Melancolia




"Quem não tem medo da vida
Também não tem medo da morte."
- Schopenhauer

    A melancolia é algo curioso, como uma gota de vinho tinto se espalhando lentamente por águas límpidas e translucidas. Onde a depressão é grosseira, a Melancolia é sutil. Quando a depressão paralisa, a melancolia é um atraso malicioso. A depressão mata, humilha, cospe e vomita. A melancolia envenena, contamina, envelhece e desgasta. Duas faces de uma mesma moeda do inferno.

    A morte é uma possibilidade de renascimento, catarse, como consertar algo quebrado e re-significar sua beleza maculada. Mas não há salvação para a ruína de um barco abandonado que passou 40 anos sofrendo erosão marinha. Porque quando percebemos é tarde demais, está mais que feio e desgastado: está podre por dentro. Se eu fosse um velho barco, eu afundaria e me entregaria a podridão, para que nenhum turista ou pescador pudesse se machucar confiando em mim.

    Sempre gostei de mariposas, com seus falsos olhos e suas cores sóbrias, mas o problema das mariposas é que não conseguem distinguir luz artificial dos raios solares nem que isso signifique sua sobrevivência, e eu não posso me permitir faltar no discernimento, pois passei muito tempo voando em torno do abajur. Se eu fosse uma mariposa, eu encontraria o sol a todo custo, sairia da atmosfera em sua busca, até que o vento ou o calor me matassem, insetos não estão destinados a viverem muito.

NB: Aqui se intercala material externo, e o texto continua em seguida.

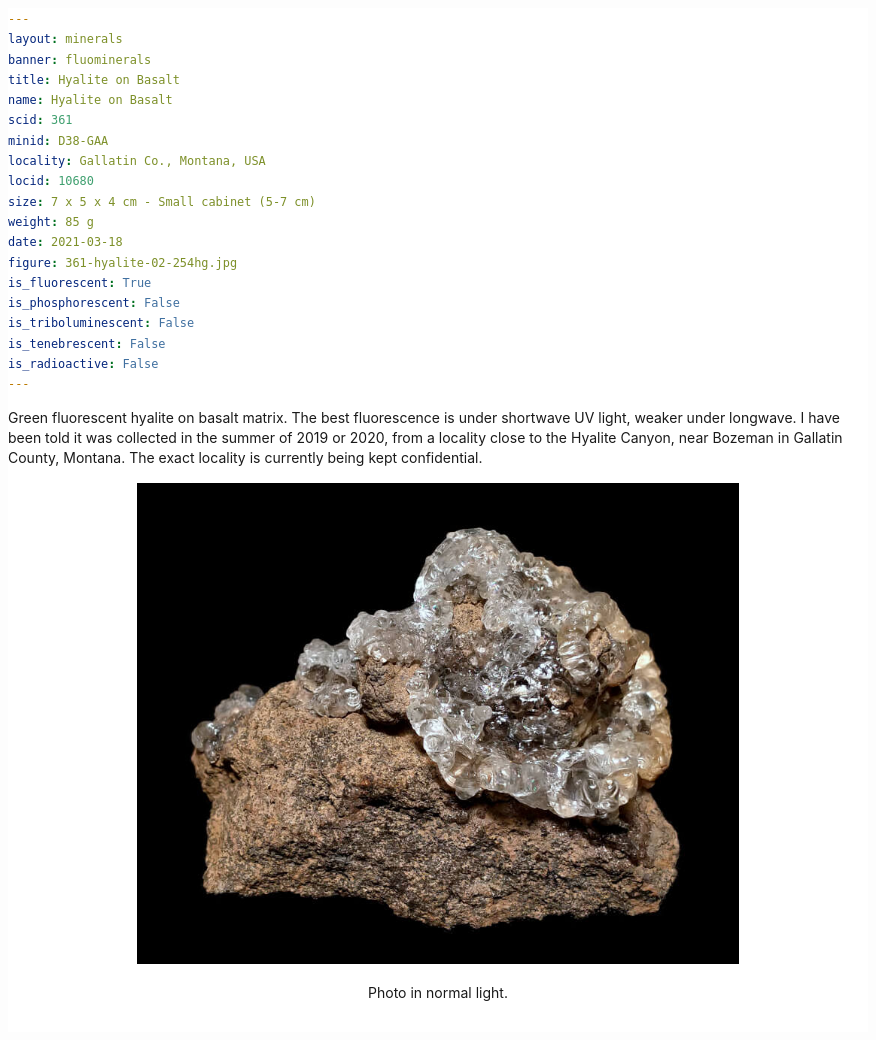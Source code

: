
 ```yaml
---
layout: minerals
banner: fluominerals
title: Hyalite on Basalt
name: Hyalite on Basalt
scid: 361
minid: D38-GAA
locality: Gallatin Co., Montana, USA
locid: 10680
size: 7 x 5 x 4 cm - Small cabinet (5-7 cm)
weight: 85 g
date: 2021-03-18
figure: 361-hyalite-02-254hg.jpg
is_fluorescent: True
is_phosphorescent: False
is_triboluminescent: False
is_tenebrescent: False
is_radioactive: False
---
```

Green fluorescent hyalite on basalt matrix. The best fluorescence is under shortwave UV light, weaker under longwave. I have been told it was collected in the summer of 2019 or 2020, from a locality close to the Hyalite Canyon, near Bozeman in Gallatin County, Montana. The exact locality is currently being kept confidential.

<figure style='text-align:center;margin:0 auto;width:100%'><img width='70%' src='/img/minerals/361-hyalite-01-visible.jpg'><figcaption style='padding:1em 0 2em'>Photo in normal light.</figcaption></figure>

    Sempre amei a lua, com seu brilho tênue e metamorfoses cíclicas, mas a lua se esconde nas sombras, e jamais dá as costas pra ninguém, e estou cansada de nunca baixar a guarda, por isso deixarei que acesse meu lado oculto desde que não me prenda eu sua órbita, porque eu não aguento mais ser satélite. Se eu fosse a lua, surtaria com todos esses olhares sobre mim, sabendo que tem partes de mim que eles nunca conhecerão. Cansaria de rodar em volta de quem não me entende, e então eu iria embora, nem que isso significasse a solidão do espaço sideral, ou entrar em rota de colisão com algum meteoro que significaria meu fim.

    Sempre gostei das chuvas, sejam elas leves ou furiosas, com seus raios luminosos e trovões estrondosos, mas a tempestade não tem forma definida, a água cai, lava os pecados de rostos anônimos na multidão, escorre pela sarjeta, e volta a ascender aos céus, e eu não sei se posso aguentar mais dessas metamorfoses grosseiras, se eu fosse chuva eu destruiria os homens e seu reino de concreto, escorreria pelos bueiros das metrópoles, e me aninharia no âmago da terra, me recusando a começar tudo de novo.

    Não sou bucólica como um velho barco de pesca, não estou presa como uma efêmera mariposa, não sou encantadora ou misteriosa como a lua, nem sei ser sutil e ao mesmo tempo visceral como a chuva, mas eu conheço a mesma melancolia que os fez podres, condenados, cativos e exaustos. Porque a depressão é humana, mas a guilhotina da melancolia se abate sobre todo e qualquer elemento no universo.